DATA UNDER STUDY »
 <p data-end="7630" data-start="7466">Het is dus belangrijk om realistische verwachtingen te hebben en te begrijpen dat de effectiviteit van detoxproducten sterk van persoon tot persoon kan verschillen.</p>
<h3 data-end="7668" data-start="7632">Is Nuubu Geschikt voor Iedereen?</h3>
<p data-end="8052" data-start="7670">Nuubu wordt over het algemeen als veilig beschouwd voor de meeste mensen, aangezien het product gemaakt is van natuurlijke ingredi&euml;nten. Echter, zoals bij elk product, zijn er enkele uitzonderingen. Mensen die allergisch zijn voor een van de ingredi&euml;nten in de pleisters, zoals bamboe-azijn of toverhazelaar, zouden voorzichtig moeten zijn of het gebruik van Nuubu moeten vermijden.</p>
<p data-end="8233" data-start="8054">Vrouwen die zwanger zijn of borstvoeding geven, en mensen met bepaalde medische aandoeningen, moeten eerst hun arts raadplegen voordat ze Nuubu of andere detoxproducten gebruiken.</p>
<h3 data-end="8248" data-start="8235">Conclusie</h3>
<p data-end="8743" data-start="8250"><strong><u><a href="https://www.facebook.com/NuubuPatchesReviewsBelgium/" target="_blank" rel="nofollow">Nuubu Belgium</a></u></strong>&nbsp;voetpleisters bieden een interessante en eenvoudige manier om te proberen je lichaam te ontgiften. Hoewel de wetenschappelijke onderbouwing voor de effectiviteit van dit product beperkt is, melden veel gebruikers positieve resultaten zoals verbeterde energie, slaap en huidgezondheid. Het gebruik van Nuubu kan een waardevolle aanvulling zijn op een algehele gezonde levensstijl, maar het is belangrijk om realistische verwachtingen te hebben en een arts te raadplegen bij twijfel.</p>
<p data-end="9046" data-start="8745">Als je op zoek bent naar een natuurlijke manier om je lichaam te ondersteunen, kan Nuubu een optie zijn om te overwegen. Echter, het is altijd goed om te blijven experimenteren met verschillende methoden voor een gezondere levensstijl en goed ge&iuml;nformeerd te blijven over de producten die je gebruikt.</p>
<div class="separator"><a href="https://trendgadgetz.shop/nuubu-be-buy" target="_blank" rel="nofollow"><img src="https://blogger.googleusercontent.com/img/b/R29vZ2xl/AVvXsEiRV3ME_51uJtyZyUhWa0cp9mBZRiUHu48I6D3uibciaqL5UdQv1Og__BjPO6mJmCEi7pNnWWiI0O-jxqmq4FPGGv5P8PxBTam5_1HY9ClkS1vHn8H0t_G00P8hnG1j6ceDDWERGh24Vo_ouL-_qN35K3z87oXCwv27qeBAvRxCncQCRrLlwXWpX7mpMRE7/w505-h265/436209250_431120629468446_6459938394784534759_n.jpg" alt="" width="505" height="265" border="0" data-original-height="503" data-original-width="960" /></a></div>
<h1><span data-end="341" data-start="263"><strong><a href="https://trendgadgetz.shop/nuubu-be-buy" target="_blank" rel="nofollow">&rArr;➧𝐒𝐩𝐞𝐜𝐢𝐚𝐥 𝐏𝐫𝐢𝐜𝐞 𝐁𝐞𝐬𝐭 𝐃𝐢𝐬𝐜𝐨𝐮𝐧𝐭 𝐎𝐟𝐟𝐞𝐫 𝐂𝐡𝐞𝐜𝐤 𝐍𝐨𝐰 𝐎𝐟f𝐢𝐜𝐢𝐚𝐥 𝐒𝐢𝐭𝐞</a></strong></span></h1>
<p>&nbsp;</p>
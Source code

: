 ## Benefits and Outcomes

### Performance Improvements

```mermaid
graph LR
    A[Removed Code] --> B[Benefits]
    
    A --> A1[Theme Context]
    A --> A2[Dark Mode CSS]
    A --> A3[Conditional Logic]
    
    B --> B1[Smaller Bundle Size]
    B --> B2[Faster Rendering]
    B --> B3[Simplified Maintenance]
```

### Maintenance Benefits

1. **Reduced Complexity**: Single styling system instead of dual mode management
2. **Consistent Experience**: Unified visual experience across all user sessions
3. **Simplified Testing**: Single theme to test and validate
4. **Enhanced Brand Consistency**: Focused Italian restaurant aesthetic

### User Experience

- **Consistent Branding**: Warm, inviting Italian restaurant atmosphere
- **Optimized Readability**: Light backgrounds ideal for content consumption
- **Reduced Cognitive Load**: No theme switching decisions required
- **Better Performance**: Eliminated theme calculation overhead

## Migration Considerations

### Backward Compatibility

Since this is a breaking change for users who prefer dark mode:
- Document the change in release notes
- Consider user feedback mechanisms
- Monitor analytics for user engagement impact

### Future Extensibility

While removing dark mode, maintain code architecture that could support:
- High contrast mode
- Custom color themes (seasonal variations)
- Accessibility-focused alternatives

--

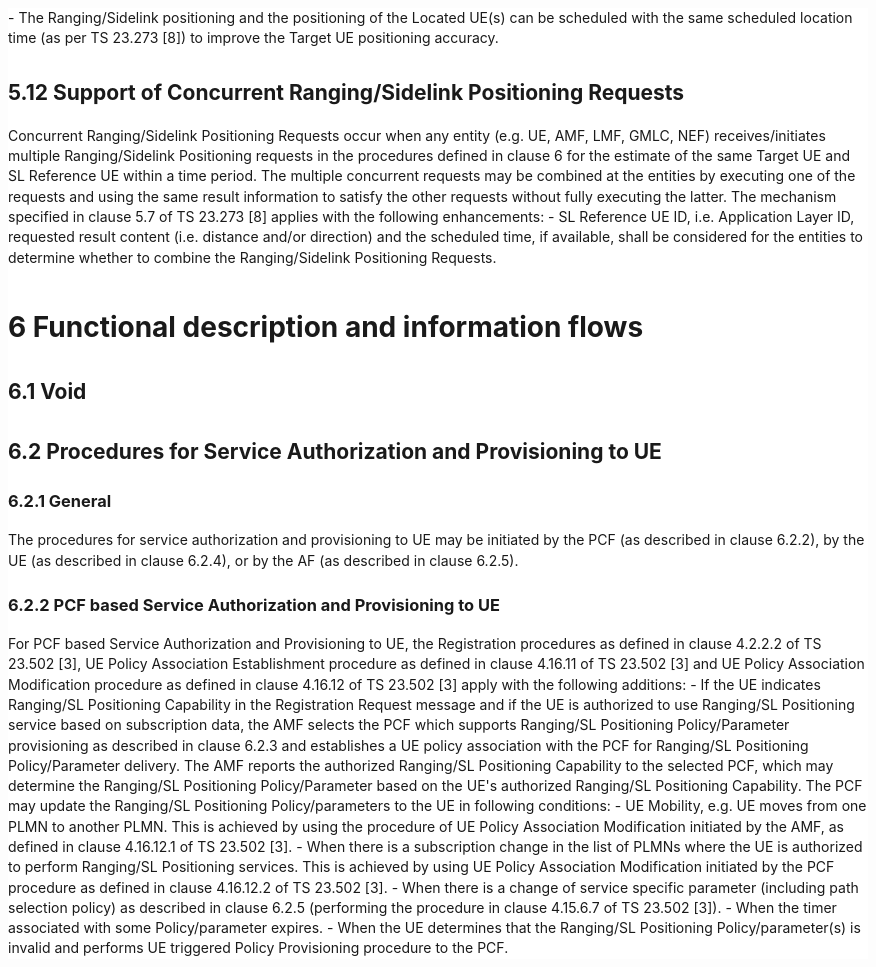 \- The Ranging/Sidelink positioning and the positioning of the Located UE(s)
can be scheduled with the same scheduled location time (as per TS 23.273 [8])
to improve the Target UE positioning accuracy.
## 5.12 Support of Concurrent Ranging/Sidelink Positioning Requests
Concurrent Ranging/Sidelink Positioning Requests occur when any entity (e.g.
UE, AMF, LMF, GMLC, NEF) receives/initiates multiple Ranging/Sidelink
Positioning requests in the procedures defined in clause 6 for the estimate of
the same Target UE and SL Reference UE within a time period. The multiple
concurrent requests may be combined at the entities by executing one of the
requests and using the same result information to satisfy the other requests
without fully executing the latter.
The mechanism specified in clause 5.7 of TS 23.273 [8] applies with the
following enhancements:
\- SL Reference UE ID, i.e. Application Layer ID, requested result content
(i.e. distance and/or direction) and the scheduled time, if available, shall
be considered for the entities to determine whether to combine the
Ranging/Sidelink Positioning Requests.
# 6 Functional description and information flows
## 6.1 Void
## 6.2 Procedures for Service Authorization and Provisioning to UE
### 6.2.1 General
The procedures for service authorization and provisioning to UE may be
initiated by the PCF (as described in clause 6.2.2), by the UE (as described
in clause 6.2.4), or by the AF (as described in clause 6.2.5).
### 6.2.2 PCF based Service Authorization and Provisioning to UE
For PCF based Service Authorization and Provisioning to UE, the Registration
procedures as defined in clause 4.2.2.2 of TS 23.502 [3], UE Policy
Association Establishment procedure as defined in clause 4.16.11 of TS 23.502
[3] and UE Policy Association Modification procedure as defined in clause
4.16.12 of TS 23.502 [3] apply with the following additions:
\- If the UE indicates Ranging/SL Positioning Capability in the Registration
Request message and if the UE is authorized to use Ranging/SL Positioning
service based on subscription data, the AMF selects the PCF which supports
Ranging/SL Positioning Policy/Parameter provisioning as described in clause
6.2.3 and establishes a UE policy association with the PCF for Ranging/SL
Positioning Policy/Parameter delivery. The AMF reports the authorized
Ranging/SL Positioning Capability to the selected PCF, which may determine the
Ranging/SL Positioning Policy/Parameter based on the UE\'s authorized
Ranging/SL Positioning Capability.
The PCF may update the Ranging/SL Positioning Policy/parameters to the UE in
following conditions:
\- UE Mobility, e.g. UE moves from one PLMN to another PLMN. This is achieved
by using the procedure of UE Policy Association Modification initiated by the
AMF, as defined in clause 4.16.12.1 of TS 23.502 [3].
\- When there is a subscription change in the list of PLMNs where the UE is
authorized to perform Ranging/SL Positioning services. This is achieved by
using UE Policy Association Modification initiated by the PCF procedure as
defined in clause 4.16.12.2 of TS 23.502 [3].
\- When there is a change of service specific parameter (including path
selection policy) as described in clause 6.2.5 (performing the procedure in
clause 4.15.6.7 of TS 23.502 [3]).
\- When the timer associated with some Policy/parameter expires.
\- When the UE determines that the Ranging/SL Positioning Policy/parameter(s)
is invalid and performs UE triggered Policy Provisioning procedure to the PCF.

* * *

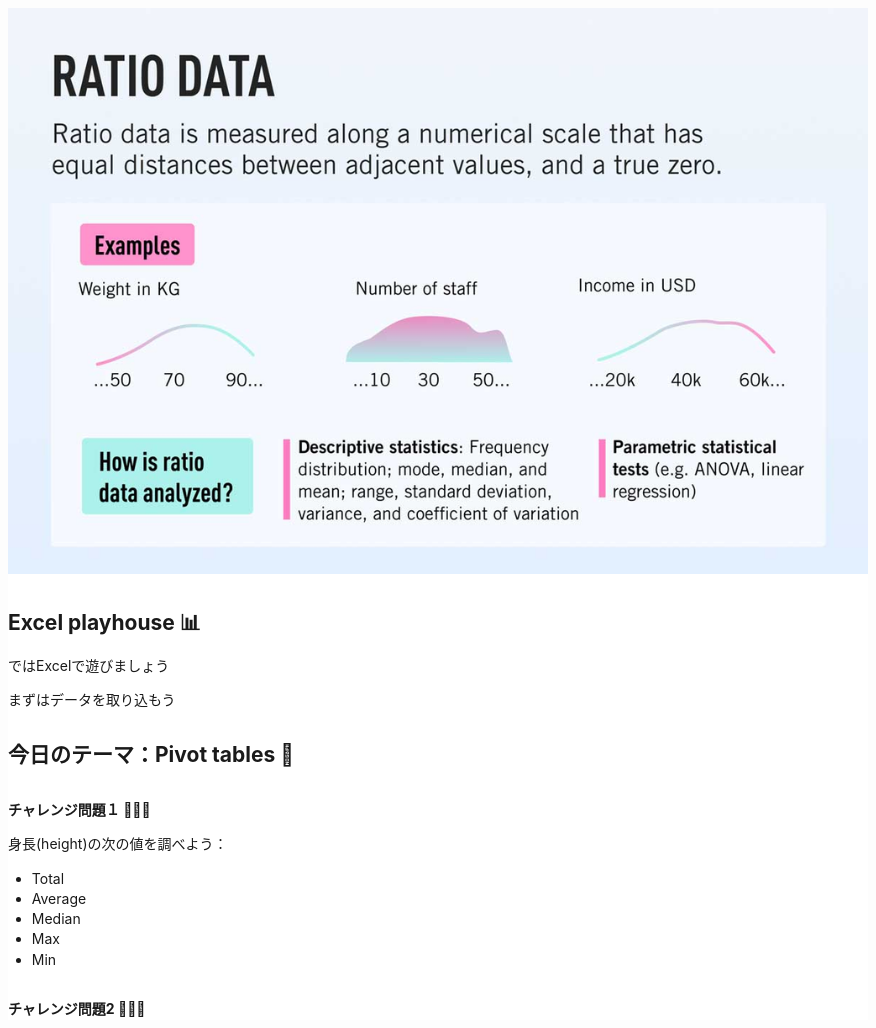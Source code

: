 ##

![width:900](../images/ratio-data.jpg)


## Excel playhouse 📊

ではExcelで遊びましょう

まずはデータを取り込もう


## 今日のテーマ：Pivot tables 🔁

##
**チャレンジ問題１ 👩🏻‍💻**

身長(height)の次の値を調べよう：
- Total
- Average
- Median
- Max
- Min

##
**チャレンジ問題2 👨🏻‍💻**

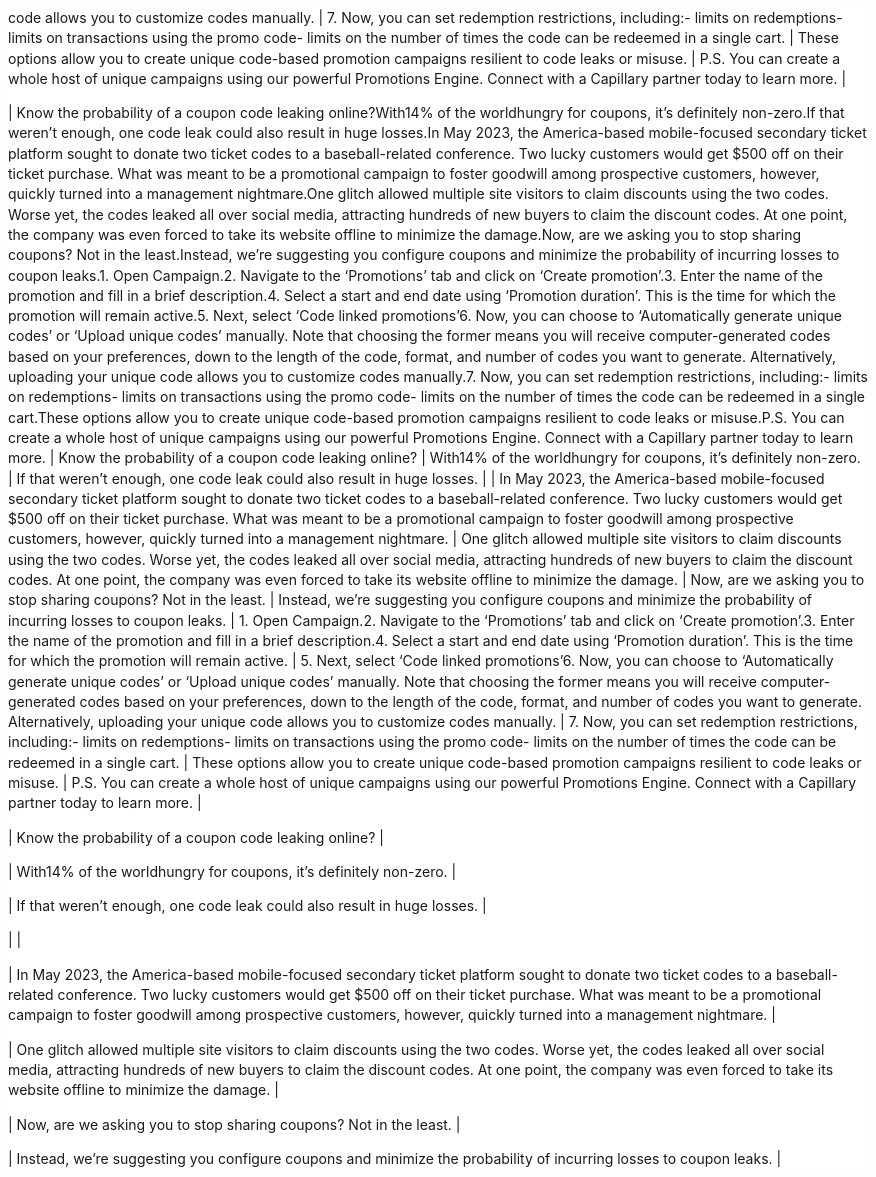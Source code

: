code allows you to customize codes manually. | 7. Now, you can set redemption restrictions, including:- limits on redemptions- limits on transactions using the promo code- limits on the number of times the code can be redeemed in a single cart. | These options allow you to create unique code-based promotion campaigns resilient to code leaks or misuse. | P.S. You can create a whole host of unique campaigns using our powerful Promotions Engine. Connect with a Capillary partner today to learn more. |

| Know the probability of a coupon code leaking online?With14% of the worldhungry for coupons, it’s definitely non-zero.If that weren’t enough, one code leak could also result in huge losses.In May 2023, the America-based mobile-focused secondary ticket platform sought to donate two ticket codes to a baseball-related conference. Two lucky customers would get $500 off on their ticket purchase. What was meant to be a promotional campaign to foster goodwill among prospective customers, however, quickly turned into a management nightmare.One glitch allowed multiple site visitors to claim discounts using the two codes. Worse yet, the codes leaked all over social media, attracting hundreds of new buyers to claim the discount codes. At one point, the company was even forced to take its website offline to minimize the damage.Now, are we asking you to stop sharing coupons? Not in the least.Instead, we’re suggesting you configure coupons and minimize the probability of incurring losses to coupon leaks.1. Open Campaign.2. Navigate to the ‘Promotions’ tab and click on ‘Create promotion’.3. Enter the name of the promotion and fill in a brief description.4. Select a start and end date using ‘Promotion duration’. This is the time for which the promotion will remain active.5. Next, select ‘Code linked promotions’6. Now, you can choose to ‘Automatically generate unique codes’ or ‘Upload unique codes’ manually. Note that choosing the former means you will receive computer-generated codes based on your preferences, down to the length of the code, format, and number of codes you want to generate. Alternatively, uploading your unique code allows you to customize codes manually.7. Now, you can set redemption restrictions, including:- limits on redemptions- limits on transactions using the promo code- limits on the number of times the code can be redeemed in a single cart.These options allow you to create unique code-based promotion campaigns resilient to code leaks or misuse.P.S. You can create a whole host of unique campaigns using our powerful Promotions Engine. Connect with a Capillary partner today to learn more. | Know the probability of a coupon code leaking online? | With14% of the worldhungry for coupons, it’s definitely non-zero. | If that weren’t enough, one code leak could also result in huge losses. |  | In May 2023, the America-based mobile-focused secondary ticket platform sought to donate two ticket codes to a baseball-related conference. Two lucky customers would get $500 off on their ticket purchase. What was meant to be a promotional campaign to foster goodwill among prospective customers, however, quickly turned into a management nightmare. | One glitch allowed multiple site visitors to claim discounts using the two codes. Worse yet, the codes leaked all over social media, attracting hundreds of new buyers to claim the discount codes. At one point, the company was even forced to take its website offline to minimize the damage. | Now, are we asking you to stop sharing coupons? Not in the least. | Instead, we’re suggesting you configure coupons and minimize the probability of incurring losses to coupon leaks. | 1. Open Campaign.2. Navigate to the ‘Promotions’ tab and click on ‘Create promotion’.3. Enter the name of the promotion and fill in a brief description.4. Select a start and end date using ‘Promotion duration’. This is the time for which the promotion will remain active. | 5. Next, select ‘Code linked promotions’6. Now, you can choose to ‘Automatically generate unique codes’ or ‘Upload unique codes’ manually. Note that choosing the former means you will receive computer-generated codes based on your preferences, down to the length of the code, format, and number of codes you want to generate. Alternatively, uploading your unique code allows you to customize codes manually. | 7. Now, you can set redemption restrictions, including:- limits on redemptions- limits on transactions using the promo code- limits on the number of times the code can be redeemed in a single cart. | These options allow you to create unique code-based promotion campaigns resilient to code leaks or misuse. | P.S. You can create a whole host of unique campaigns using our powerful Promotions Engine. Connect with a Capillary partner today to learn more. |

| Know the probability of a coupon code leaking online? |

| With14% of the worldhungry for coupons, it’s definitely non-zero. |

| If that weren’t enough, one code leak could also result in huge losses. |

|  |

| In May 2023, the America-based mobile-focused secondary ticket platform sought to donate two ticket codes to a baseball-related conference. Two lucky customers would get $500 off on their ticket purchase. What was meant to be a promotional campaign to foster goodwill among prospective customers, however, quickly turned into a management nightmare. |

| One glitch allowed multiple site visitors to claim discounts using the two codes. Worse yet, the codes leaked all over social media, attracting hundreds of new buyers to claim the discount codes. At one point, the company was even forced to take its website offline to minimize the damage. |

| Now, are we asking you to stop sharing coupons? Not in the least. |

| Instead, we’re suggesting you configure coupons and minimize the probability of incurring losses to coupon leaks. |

WORK INSTRUCTION » Reproduce the entries above exactly, but only the lines between the line holding "persoon kan verschillen.</p>" and the line holding "Nuubu moeten vermijden.</p>", inclusive.

SOLUTION BELOW »
 <p data-end="7630" data-start="7466">Het is dus belangrijk om realistische verwachtingen te hebben en te begrijpen dat de effectiviteit van detoxproducten sterk van persoon tot persoon kan verschillen.</p>
<h3 data-end="7668" data-start="7632">Is Nuubu Geschikt voor Iedereen?</h3>
<p data-end="8052" data-start="7670">Nuubu wordt over het algemeen als veilig beschouwd voor de meeste mensen, aangezien het product gemaakt is van natuurlijke ingredi&euml;nten. Echter, zoals bij elk product, zijn er enkele uitzonderingen. Mensen die allergisch zijn voor een van de ingredi&euml;nten in de pleisters, zoals bamboe-azijn of toverhazelaar, zouden voorzichtig moeten zijn of het gebruik van Nuubu moeten vermijden.</p>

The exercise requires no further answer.